7)when a string ends by Z or 99, there is no need to look AA, or 100, ...

8)the length of the string of the couple looked for must be the same (it excludes cases such as the couple ABF99 / ABF100)

Comment on searching for strings
Select or Download Code
Re: searching for strings
by moritz (Cardinal) on Aug 06, 2007 at 10:12 UTC
    If the prefix (ie everything except the last character) is uniq, you could strip off the last character, and use the remaning string as a hash key.

    In the hash you store a list of matching strings.

    When you have created the hash, you should iterate through it and check if the +1/-1 condition holds.

Re: searching for strings
by shmem (Canon) on Aug 06, 2007 at 10:45 UTC
    What are the tools to use ?
    substr, ord, chr (or pack and unpack), hashes (see perldata), pre/post in/de-crement (for strings, only increment works), integer/string comparison (== and eq) (see perlop).

    --shmem

    _($_=" "x(1<<5)."?\n".q·/)Oo.  G°\        /
                                  /\_¯/(q    /
    ----------------------------  \__(m.====·.(_("always off the crowd"))."·
    ");sub _{s./.($e="'Itrs `mnsgdq Gdbj O`qkdq")=~y/"-y/#-z/;$e.e && print}
Re: searching for strings
by BrowserUk (Pope) on Aug 06, 2007 at 11:01 UTC

    Definitely one of those things that appears on the surface to be trivial, but turns out to be much harder:

    Here's one way

    #! perl -slw use strict; use Data::Dump qw[ pp ]; my %hash; while( <DATA> ) { chomp; my( $pre, $temp ) = m[(^.+?)(\d+|\D)$]; $temp = $pre . ++$temp; if( exists $hash{ $_ } ) { push @{ $hash{ $_ } }, $_; } elsif( exists $hash{ $temp } ) { push @{ $hash { $temp } }, $_; } else { $hash{ $temp } = [ $_ ]; $hash{ $_ } = [ $_ ]; } } print join ';', @{ $_ } for grep{ @{ $_ } == 2 } values %hash; __DATA__ AAA30 BBC5 SHT12H DAL33B BBC49 AAA31 DAL33A BBC6 SHT12G BBC50

    Output:

    C:\test>junk DAL33B;DAL33A AAA30;AAA31 BBC49;BBC50 BBC5;BBC6 SHT12H;SHT12G

    If you need the doubled-up output, just print them twice with the elements reversed.


    Examine what is said, not who speaks -- Silence betokens consent -- Love the truth but pardon error.
    "Science is about questioning the status quo. Questioning authority".
    In the absence of evidence, opinion is indistinguishable from prejudice.
      BrowserUk,
      I was trying to think of more edge cases and I think I have found a few steph_bow needs to weigh in on.

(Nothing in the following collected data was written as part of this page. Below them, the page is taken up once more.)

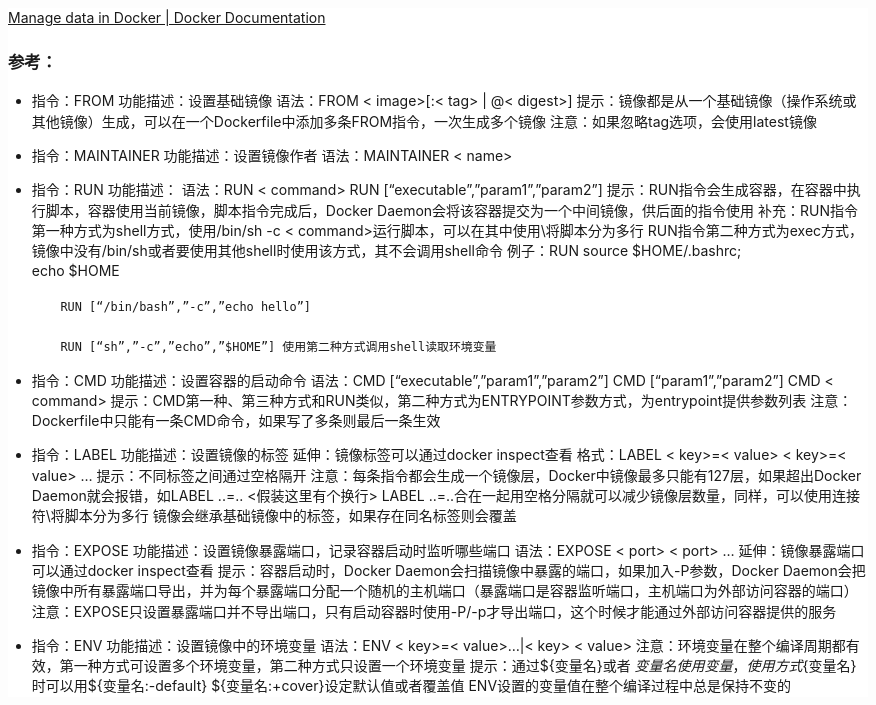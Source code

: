 [Manage data in Docker | Docker Documentation](https://docs.docker.com/storage/)

### 参考：

- 指令：FROM
  功能描述：设置基础镜像
  语法：FROM < image>[:< tag> | @< digest>]
  提示：镜像都是从一个基础镜像（操作系统或其他镜像）生成，可以在一个Dockerfile中添加多条FROM指令，一次生成多个镜像
  注意：如果忽略tag选项，会使用latest镜像

- 指令：MAINTAINER
  功能描述：设置镜像作者
  语法：MAINTAINER < name>

- 指令：RUN
  功能描述：
  语法：RUN < command>
            RUN [“executable”,”param1”,”param2”]
  提示：RUN指令会生成容器，在容器中执行脚本，容器使用当前镜像，脚本指令完成后，Docker Daemon会将该容器提交为一个中间镜像，供后面的指令使用
  补充：RUN指令第一种方式为shell方式，使用/bin/sh -c < command>运行脚本，可以在其中使用\将脚本分为多行
            RUN指令第二种方式为exec方式，镜像中没有/bin/sh或者要使用其他shell时使用该方式，其不会调用shell命令
  例子：RUN source $HOME/.bashrc;\
            echo $HOME

          RUN [“/bin/bash”,”-c”,”echo hello”]
        
          RUN [“sh”,”-c”,”echo”,”$HOME”] 使用第二种方式调用shell读取环境变量

- 指令：CMD
  功能描述：设置容器的启动命令
  语法：CMD [“executable”,”param1”,”param2”]
            CMD [“param1”,”param2”]
            CMD < command>
  提示：CMD第一种、第三种方式和RUN类似，第二种方式为ENTRYPOINT参数方式，为entrypoint提供参数列表
  注意：Dockerfile中只能有一条CMD命令，如果写了多条则最后一条生效

- 指令：LABEL
  功能描述：设置镜像的标签
  延伸：镜像标签可以通过docker inspect查看
  格式：LABEL < key>=< value> < key>=< value> …
  提示：不同标签之间通过空格隔开
  注意：每条指令都会生成一个镜像层，Docker中镜像最多只能有127层，如果超出Docker Daemon就会报错，如LABEL ..=.. <假装这里有个换行> LABEL ..=..合在一起用空格分隔就可以减少镜像层数量，同样，可以使用连接符\将脚本分为多行
            镜像会继承基础镜像中的标签，如果存在同名标签则会覆盖

- 指令：EXPOSE
  功能描述：设置镜像暴露端口，记录容器启动时监听哪些端口
  语法：EXPOSE < port> < port> …
  延伸：镜像暴露端口可以通过docker inspect查看
  提示：容器启动时，Docker Daemon会扫描镜像中暴露的端口，如果加入-P参数，Docker Daemon会把镜像中所有暴露端口导出，并为每个暴露端口分配一个随机的主机端口（暴露端口是容器监听端口，主机端口为外部访问容器的端口）
  注意：EXPOSE只设置暴露端口并不导出端口，只有启动容器时使用-P/-p才导出端口，这个时候才能通过外部访问容器提供的服务

- 指令：ENV
  功能描述：设置镜像中的环境变量
  语法：ENV < key>=< value>…|< key> < value>
  注意：环境变量在整个编译周期都有效，第一种方式可设置多个环境变量，第二种方式只设置一个环境变量
  提示：通过${变量名}或者 $变量名使用变量，使用方式${变量名}时可以用${变量名:-default} ${变量名:+cover}设定默认值或者覆盖值
            ENV设置的变量值在整个编译过程中总是保持不变的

      For instance, what if a string is ABC0? Should ABC1 and ABC-1 be checked?

      Also, what if the string is XYZ? Should XYY and XYAA be checked?

      Is the alphabet circular - IOW, should AAA look at AAZ and AAB?

      Cheers - L~R

      Corrected XYZ -> XYAA rather than XYZA
        I have found a few steph_bow needs to weigh in on.

        Agreed. That said, the test set provided is amazingly complete given how concise it is.

        There is nothing accidental about either the choice of sample, or its ordering. A lot of thought went into its provision.


        Examine what is said, not who speaks -- Silence betokens consent -- Love the truth but pardon error.
        "Science is about questioning the status quo. Questioning authority".
        In the absence of evidence, opinion is indistinguishable from prejudice.
Re: searching for strings
by RMGir (Prior) on Aug 06, 2007 at 11:02 UTC
    Your problem _sounds_ complicated, but it's pretty simple, really.

    First off, the 2 matching strings have to be the same length, so you can use the length function to check that.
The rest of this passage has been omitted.